For each line of the data below that includes the string "tabular", count one, and answer with the sum only.
ENTRIES PROVIDED Block Start
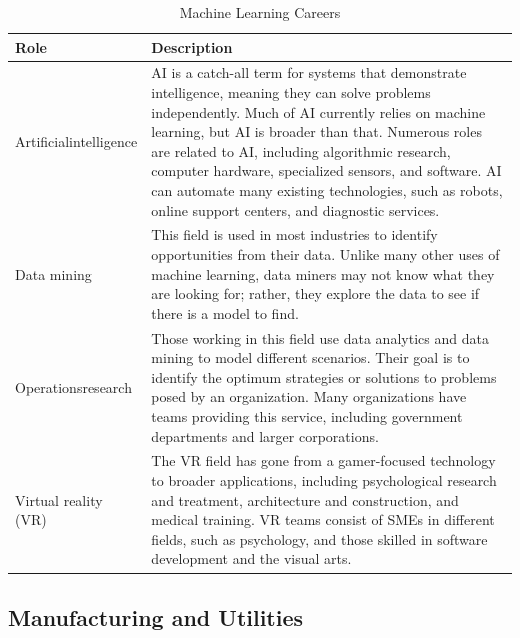 \begin{table}[H]
	\begin{center}
		\caption{Machine Learning Careers}
		\vskip 4pt
		\begin{tabular}{p{1in}|p{3.4in}} 
			\textbf{Role} & \textbf{Description}\\
			\hline
			Artificial\linebreak intelligence & AI is a catch-all term for systems that demonstrate intelligence, meaning they can solve problems independently. Much of AI currently relies on machine learning, but AI is broader than that. Numerous roles are related to AI, including algorithmic research, computer hardware, specialized sensors, and software. AI can automate many existing technologies, such as robots, online support centers, and diagnostic services.\\
			\hline
			Data mining & This field is used in most industries to identify opportunities from their data. Unlike many other uses of machine learning, data miners may not know what they are looking for; rather, they explore the data to see if there is a model to find.\\
			\hline
			Operations\linebreak research & Those working in this field use data analytics and data mining to model different scenarios. Their goal is to identify the optimum strategies or solutions to problems posed by an organization. Many organizations have teams providing this service, including government departments and larger corporations.\\
			\hline
			Virtual reality (VR) & The VR field has gone from a gamer-focused technology to broader applications, including psychological research and treatment, architecture and construction, and medical training. VR teams consist of SMEs in different fields, such as psychology, and those skilled in software development and the visual arts.\\
			\hline
		\end{tabular}
	\end{center}
\end{table}

\subsection{Manufacturing and Utilities}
ENTRIES PROVIDED Block End
» OUTPUT FOR THIS TASK
2